Por
Walter Medeiros*
waltermedeiros@supercabo.com.br
Na efervescência política dos anos sessenta, quando
a disputa no Rio Grande do Norte se dava principalmente entre os seguidores do
ex-governador Aluízio Alves e do senador Dinarte Mariz, firmava-se a
preferência pela corrente democrática e populista que garantira a eleição do
Monsenhor Walfredo Gurgel para o Governo do Estado. Havia uma sintonia que já
levava às ruas uma palavra de ordem que ganhava corpo junto ao eleitorado
entusiasmado da corrente denominada de “Bacuraus”, a qual dizia nos quatro
cantos: “Queremos Aluízio em 70”.
Aquela demonstração de desejo do retorno de Aluízio
Alves ao Governo não era nada contra o governo do Monsenhor Walfredo, mas a
antecipação do que o grupo político e seus seguidores desejavam. Ela vinha como
resultado de um governo que havia mudado o Rio Grande do Norte, estabelecendo
modernas relações no âmbito da energia elétrica, telefonia, habitação e outros
setores de forma nunca antes vista. Havia sido um grande salto para o nosso
estado.
Lembro bem do meu avô, Francisco Bezerra e minha
avó, Dona Constância, caracterizados do verde da Cruzada da Esperança e do
retrato de Aluízio na oficina de arte onde ele (meu avô) trabalhava. Do outro
lado da minha casa, a minha tia, Mariêta, que guardava orgulhosa um disco de 78
rotações com a Marcha da Esperança e outra música, com Jackson do Pandeiro,
enaltecendo Aluízio. O disco ela deixou para mim e eu achei que ficaria melhor
guardado no Memorial do ex-governador.
Naquele entusiasmo, ouvíamos Erivan França
apresentando o programa “Falando Francamente” na rádio Cabugi, início da noite.

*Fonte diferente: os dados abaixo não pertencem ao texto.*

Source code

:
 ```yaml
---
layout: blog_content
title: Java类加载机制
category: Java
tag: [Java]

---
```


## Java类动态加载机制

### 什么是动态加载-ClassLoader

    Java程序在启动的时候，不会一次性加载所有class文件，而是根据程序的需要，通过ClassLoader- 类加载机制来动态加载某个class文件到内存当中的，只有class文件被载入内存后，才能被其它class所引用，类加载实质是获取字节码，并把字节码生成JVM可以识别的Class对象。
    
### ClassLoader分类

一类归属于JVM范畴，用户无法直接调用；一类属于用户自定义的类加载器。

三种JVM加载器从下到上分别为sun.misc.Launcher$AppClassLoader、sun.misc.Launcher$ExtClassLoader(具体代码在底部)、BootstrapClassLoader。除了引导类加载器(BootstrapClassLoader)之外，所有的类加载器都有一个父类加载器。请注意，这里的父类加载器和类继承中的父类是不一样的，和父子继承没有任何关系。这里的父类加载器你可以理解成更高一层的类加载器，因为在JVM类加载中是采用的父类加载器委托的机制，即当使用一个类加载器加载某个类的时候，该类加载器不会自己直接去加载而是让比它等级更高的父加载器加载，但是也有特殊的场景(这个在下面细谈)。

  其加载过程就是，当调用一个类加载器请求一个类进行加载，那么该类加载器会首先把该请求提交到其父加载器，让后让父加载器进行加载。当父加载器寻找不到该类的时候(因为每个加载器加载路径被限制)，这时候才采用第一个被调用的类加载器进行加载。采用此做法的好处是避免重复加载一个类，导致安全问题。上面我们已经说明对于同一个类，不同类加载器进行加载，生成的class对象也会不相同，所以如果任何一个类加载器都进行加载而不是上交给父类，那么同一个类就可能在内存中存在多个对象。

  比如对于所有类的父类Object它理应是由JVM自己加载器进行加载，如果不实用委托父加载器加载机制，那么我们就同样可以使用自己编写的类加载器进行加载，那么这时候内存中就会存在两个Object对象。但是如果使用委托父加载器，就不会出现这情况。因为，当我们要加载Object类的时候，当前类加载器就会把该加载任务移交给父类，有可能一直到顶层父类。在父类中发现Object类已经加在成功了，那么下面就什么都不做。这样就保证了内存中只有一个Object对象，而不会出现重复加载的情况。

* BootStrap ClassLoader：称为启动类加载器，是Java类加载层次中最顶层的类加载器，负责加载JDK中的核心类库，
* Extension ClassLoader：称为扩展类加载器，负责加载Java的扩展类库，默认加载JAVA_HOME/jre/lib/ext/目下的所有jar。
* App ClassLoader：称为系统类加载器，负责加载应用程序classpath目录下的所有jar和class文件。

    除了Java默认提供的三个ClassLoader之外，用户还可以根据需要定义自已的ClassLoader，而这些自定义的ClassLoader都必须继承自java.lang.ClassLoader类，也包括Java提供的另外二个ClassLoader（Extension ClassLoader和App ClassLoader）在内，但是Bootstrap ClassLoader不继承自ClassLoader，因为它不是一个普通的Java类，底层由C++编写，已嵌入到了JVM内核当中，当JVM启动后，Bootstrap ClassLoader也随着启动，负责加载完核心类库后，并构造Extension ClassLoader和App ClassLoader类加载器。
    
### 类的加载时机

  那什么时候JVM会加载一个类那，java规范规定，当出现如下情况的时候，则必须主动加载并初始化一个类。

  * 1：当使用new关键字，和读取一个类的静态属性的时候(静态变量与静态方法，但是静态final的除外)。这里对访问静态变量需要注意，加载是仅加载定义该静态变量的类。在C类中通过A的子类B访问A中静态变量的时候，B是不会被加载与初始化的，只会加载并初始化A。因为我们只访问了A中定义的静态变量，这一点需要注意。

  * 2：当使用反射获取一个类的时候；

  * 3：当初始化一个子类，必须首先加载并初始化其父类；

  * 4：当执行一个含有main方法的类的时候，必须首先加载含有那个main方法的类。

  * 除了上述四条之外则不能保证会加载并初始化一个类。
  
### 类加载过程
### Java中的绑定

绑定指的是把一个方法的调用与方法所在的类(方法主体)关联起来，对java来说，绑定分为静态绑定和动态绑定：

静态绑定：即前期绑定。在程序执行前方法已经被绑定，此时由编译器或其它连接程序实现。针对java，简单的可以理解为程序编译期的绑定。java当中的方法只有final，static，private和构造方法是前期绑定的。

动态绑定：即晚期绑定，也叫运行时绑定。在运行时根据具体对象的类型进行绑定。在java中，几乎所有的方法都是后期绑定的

Não deixávamos de dar uma passada e ouvir enraivecidademente Eugênio Netto
fazer o seu programa na Rádio Nordeste, com aquela característica que cantava
“O velho tinha razão”. E a síntese daquilo era meus parentes, entre eles
Wellington Medeiros, meu irmão, radialista, já na Rádio Cabugi, comentando o
que diziam: que na fronteira da Paraiba os paraibanos pediam que empresássemos
Aluízio para mudar o estado vizinho.
Era a época em que os livros didáticos popularizavam
o poema de Drummond que anunciava: “Tinha uma pedra no meio do caminho”.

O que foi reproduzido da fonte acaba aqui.